THE CADLE COMPANY II, INC.,

    Plaintiff and Appellant,                         G039037

        v.                                           (Super. Ct. No. 06CC05920)

WAYNE FISCUS,                                        OPINION

    Defendant and Respondent.



                  Appeal from an order of the Superior Court of Orange County, H. Warren
Siegel, Judge. Reversed and remanded with directions.
                  Brewer & Brewer and Templeton Briggs for Plaintiff and Appellant.
                  Theodore C. Beall for Defendant and Respondent.
              The Cadle Company II, Inc. (Cadle), appeals from the trial court’s order
granting Wayne Fiscus’s motion to quash service of summons in its action to revive a
1992 money judgment against Fiscus.

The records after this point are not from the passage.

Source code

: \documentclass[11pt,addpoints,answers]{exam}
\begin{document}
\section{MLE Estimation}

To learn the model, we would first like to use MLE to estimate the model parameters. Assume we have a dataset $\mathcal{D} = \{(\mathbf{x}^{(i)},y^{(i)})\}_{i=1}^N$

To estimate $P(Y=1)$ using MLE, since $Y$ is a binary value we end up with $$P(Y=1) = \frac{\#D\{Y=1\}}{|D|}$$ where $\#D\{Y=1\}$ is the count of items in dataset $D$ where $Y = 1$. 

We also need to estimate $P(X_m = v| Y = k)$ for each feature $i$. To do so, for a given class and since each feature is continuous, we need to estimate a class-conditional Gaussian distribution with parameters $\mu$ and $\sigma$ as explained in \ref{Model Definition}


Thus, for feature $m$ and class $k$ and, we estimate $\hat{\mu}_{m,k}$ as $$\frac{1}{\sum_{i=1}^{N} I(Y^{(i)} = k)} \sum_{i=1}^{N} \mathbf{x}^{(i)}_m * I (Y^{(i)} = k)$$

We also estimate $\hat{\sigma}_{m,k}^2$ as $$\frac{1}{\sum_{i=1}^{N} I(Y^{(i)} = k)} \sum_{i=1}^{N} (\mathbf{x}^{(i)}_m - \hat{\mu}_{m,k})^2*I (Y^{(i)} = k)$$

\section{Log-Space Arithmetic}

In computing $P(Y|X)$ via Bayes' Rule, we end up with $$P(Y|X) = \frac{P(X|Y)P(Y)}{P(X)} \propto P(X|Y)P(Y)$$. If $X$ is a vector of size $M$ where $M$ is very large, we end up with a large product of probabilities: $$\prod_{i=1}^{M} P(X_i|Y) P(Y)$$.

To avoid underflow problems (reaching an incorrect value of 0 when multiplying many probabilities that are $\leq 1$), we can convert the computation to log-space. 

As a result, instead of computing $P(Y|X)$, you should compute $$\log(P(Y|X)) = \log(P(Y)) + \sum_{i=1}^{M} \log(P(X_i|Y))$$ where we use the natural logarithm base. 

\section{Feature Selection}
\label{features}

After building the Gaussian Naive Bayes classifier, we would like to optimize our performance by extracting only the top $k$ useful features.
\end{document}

The trial court concluded the independent action
to enforce the judgment required Fiscus have current contacts with the State of California
and the original judgment did not suffice for minimum contacts. We disagree and reverse
the order.
                                         FACTS
              In 1991, Fiscus defaulted on a promissory note, executed in California in
1987, held by Union Bank. Union Bank assigned the debt to The Best Service Company
(Best), and Best filed suit. Fiscus, who was then a resident of Arizona, answered the
complaint. On February 27, 1992, after Best apparently successfully moved for summary
judgment, a judgment was entered in San Mateo County against Fiscus in Best’s favor for
$14,800.45, representing the promissory note’s unpaid balance of $9,201.41, plus accrued
interest, attorney fees, and costs (hereafter the 1992 judgment). On June 21, 2001, Best
assigned the unsatisfied judgment to Cadle.
              On February 25, 2002, Cadle filed an application with the clerk of the San
Mateo County Superior Court pursuant to Code of Civil Procedure section 683.1201 for
renewal of the 1992 judgment, and the clerk entered the renewal in a total amount of
$29,403.45 (original judgment plus accrued interest). Fiscus was served with notice of
the renewed judgment and did not challenge the renewal.
              On May 9, 2006, Cadle filed the instant action, an independent complaint to
enforce the 1992 judgment. Fiscus filed a motion to quash service of summons on the
grounds the court lacked personal jurisdiction. Fiscus declared he has been a resident of
Arizona since 1987, and does not own property, conduct business, or maintain a
residence in California.


1
              All further statutory references are to the Code of Civil Procedure.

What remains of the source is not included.